Records supplied:

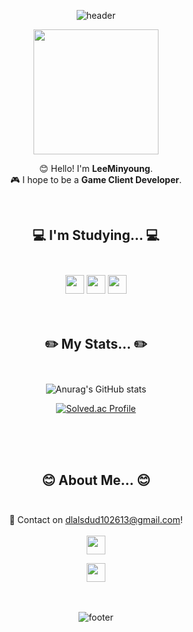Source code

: <div align="center">

![header](https://capsule-render.vercel.app/api?type=waving&color=gradient&height=200&section=header&text=Minyoung&fontSize=60&animation=fadeIn&fontAlignY=35)

<img src="https://tenor.com/view/waving-hand-joypixels-hi-hello-hey-there-gif-17554626.gif" width = "200">

😊  Hello! I'm **LeeMinyoung**.
<br>
🎮  I hope to be a **Game Client Developer**.


<br>

## 💻 I'm Studying... 💻</br></br>
<img src="https://img.shields.io/badge/Unity-5D5D5D?style=for-the-badge&logo=Unity&logoColor=white" height = "30">
<img src="https://img.shields.io/badge/C%23-93CC8D?style=for-the-badge&logo=CSharp&logoColor=white" height = "30">
<img src="https://img.shields.io/badge/C++-8EC7D0?style=for-the-badge&logo=c%2B%2B&&logoColor=white" height = "30">


<br>
<br>
<br>

## ✏️ My Stats... ✏️</br></br>

![Anurag's GitHub stats](https://github-readme-stats.vercel.app/api?username=minyoung529&show_icons=true&theme=onedark)

[![Solved.ac Profile](http://mazassumnida.wtf/api/v2/generate_badge?boj=dlalsdud102613)](https://solved.ac/dlalsdud102613/)

<br>
<br>
<br>


## 😊 About Me... 😊</br></br>

📧 Contact on dlalsdud102613@gmail.com!
<br><br>
<a href = "https://www.youtube.com/channel/UCid8GbQ31Ni-JS0apEtrqIg/videos">
<img src="https://img.shields.io/badge/YouTube-FF4848?style=for-the-badge&logo=YouTube&logoColor=white" height = "30">
</a>


<a href = "http://ggm.gondr.net/user/profile/126">
<img src="https://img.shields.io/badge/Potfolio-FAED7D?style=for-the-badge&logo=Potfolio&logoColor=white" height = "30">
</a>

<br>
<br>
<br>



![footer](https://capsule-render.vercel.app/api?type=waving&color=gradient&height=200&section=footer&text=Thnaks%20For%20Visiting%20My%20Github!&fontSize=30&animation=fadeIn&fontAlignY=70)

</div>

Exercise: Across the whole listing above, report each line that includes "waving".

Solution:
![header](https://capsule-render.vercel.app/api?type=waving&color=gradient&height=200&section=header&text=Minyoung&fontSize=60&animation=fadeIn&fontAlignY=35)
<img src="https://tenor.com/view/waving-hand-joypixels-hi-hello-hey-there-gif-17554626.gif" width = "200">
![footer](https://capsule-render.vercel.app/api?type=waving&color=gradient&height=200&section=footer&text=Thnaks%20For%20Visiting%20My%20Github!&fontSize=30&animation=fadeIn&fontAlignY=70)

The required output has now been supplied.